Le fonctionnement des juridictions et, par voie de conséquence, les justiciables ne doivent pas s'en trouver pénalisés.

Sans doute, il faut se féliciter d'assister à la constitution d'un corps de jeunes fonctionnaires dont le dynamisme est maintenant reconnu. Sans doute. Il faut se réjouir également du fait que les très jeunes femmes, qui contribuent à l'administration de la justice, bénéficient de congés de maternité.

Mais cette situation appelle des remèdes.
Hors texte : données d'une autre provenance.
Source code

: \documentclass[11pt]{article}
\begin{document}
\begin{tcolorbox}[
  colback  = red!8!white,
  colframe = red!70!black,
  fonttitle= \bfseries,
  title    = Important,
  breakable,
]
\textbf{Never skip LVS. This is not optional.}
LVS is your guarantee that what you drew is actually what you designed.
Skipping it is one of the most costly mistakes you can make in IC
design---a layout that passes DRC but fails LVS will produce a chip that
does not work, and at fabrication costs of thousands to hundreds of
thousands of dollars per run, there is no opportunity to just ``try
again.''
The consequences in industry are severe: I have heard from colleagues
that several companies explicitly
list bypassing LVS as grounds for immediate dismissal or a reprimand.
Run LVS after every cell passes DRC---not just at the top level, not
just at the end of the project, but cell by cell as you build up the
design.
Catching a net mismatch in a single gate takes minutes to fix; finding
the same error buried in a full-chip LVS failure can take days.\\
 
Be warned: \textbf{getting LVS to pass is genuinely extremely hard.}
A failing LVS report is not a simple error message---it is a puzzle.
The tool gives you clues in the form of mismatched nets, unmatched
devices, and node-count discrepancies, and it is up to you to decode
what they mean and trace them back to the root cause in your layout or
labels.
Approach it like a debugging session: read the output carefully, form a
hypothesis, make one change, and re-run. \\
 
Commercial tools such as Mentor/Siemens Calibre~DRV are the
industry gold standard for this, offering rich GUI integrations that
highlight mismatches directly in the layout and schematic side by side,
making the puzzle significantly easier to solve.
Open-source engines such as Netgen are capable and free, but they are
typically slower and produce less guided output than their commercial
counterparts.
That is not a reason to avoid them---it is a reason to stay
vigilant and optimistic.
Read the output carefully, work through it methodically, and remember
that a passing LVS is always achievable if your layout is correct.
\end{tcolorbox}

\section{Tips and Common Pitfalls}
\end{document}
J'envisage de saisir mes collègues des départements ministériels intéressés pour que des remplacements puissent être effectués, je sais que les syndicats de fonctionnaires des cours et tribunaux réfléchissent de leur côté à ces questions. Lorsque nous aurons mis au point, ensemble, des propositions, utiles, j'entreprendrai de convaincre mes collègues du budget et de la fonction publique.

Je sais que le greffier assure une lourde charge au sein d'une institution judiciaire débordée, au fonctionnement de laquelle il participe avec tant de dévouement.

La principale difficulté de la justice réside dans ce qu'on a appelé " l'explosion judiciaire " réelle et surtout incompréhensible en matière civile.

Le vocabulaire judiciaire s'est ainsi enrichi des expressions : point de rupture, surcharge, saturation, raz-de-marée, asphyxie.

Une certaine réalité existe derrière ces formules excessives.
Il faut nécessairement donner à la justice les moyens de son action, il faut aussi que la justice fasse le plein et le meilleur emploi de ces moyens.

Il est nécessaire également de libérer les magistrats de pesanteurs inutiles, de les rendre aux fonctions de réflexion, d'analyse et de décision qui sont fondamentalement les leurs.

Ainsi, la revalorisation des fonctions et des responsabilités administratives des fonctionnaires impose de leur confier des tâches qu'ils sont parfaitement capables d'exécuter mais que les magistrats continuent d'accomplir alors que l'efficacité commande qu'ils en soient déchargés.

À cet égard, l'utilisation de techniques modernes libérera les uns et les autres de tâches quotidiennes, trop souvent répétitives, qui entravent l'action de la justice.

L'institution judiciaire, telle qu'elle est et tel que se dessine son avenir, a un absolu besoin de recours à l'informatique, que ce soit pour la documentation et la gestion administrative ou, à l'intérieur des limites qui définissent les pouvoirs du juge, celle des procédures.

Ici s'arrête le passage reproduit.